Nathan paused for a split second. I doubted it was from any kind of actual concern, likely because I’d never spoken to him like that before. I’d always been delicate, agreeable, submissive. And I’d never cursed in front of him. He’d found it ‘unbecoming.’ Ugh. How in the fuck had I let this man put a ring on my finger?

“I’ll call the police if you’re not gone in the next thirty seconds,” I threatened. I really would’ve called the police if I thought I’d be able to get up and reach my purse, which I knew I couldn’t. The point was to make sure Nathan didn’t know I couldn’t.

Nathan’s self-preservation won over, and he reacted quickly, his shape moving away from me and footsteps receding as he ran from the house. I didn’t breathe easier until I heard my front door open and close. And even then, I didn’t breathe easy. On account of all the pain.
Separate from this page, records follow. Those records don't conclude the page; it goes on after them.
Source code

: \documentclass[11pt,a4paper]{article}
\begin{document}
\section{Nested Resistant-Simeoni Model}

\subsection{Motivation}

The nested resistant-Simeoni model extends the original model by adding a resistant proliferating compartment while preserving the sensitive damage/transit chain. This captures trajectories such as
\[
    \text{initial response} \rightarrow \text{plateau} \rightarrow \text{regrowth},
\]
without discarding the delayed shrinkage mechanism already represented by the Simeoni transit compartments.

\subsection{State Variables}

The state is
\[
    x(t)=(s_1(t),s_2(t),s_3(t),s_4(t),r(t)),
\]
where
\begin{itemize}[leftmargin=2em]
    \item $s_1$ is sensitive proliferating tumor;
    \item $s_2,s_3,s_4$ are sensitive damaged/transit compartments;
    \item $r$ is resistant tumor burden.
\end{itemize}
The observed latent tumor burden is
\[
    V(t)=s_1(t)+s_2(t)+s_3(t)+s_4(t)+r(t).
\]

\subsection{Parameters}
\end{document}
Though I was a neurotic hypochondriac, I had a rather high pain tolerance. I’d broken my arm once, and no one believed me because of the hypochondria, so I was forced to go to school for a week with a broken arm. And run our school’s cross-country race. I actually came in second, the one and only time I had run because it was forced upon me. My mother had felt sufficiently guilty, so that ended up being the one time in my life when she was kind to me for an extended period.